#### Data to process
------------------------------------------------------------------------
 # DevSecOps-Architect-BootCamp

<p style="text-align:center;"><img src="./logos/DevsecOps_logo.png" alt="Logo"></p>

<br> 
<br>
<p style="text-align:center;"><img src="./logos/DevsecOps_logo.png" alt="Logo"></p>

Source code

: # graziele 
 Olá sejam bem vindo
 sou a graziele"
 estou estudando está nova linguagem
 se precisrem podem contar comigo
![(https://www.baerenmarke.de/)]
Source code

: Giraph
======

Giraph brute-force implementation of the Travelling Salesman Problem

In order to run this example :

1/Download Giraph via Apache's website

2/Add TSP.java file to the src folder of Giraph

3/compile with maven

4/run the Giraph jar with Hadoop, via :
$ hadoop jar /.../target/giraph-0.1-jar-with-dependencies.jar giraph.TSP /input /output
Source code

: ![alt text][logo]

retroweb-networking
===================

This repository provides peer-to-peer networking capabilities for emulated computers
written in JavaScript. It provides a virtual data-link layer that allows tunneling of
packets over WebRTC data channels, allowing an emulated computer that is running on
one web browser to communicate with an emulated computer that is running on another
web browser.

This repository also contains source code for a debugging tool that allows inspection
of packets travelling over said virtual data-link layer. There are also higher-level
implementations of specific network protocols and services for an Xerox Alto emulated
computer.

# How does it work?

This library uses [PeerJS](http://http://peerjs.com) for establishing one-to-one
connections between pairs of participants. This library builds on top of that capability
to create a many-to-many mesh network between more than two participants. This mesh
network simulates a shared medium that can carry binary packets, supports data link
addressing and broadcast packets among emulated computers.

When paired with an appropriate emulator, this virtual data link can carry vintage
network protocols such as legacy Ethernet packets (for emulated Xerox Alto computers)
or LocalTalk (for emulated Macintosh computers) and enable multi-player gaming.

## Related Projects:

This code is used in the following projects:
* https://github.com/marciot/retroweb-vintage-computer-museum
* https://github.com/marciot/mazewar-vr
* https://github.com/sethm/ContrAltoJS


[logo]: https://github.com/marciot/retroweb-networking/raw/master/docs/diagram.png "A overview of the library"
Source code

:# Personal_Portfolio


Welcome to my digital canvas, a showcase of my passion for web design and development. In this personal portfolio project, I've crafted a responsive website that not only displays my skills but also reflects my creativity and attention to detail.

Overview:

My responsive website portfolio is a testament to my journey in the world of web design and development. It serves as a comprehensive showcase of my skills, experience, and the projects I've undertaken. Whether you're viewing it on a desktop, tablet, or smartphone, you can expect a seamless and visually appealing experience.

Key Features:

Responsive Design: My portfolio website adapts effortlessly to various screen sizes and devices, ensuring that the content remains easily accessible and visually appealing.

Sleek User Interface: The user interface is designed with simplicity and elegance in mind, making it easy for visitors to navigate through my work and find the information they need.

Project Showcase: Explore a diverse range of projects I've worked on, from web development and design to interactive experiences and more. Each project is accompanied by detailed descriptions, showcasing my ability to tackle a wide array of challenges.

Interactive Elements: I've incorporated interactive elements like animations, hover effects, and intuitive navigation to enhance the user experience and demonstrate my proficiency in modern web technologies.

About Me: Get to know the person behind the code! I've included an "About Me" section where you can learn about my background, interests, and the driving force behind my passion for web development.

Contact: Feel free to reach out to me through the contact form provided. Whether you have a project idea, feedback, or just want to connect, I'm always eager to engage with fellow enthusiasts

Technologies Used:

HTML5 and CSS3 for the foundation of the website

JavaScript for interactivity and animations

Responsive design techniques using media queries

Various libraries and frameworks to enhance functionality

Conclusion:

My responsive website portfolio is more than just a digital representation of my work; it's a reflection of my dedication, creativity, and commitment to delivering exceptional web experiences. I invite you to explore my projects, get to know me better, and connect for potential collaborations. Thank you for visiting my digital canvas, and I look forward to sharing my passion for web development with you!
------------------------------------------------------------------------
#### Work instruction
Provide the number of lines holding the word "https" within the material, without any other text.

#### Exercise response
5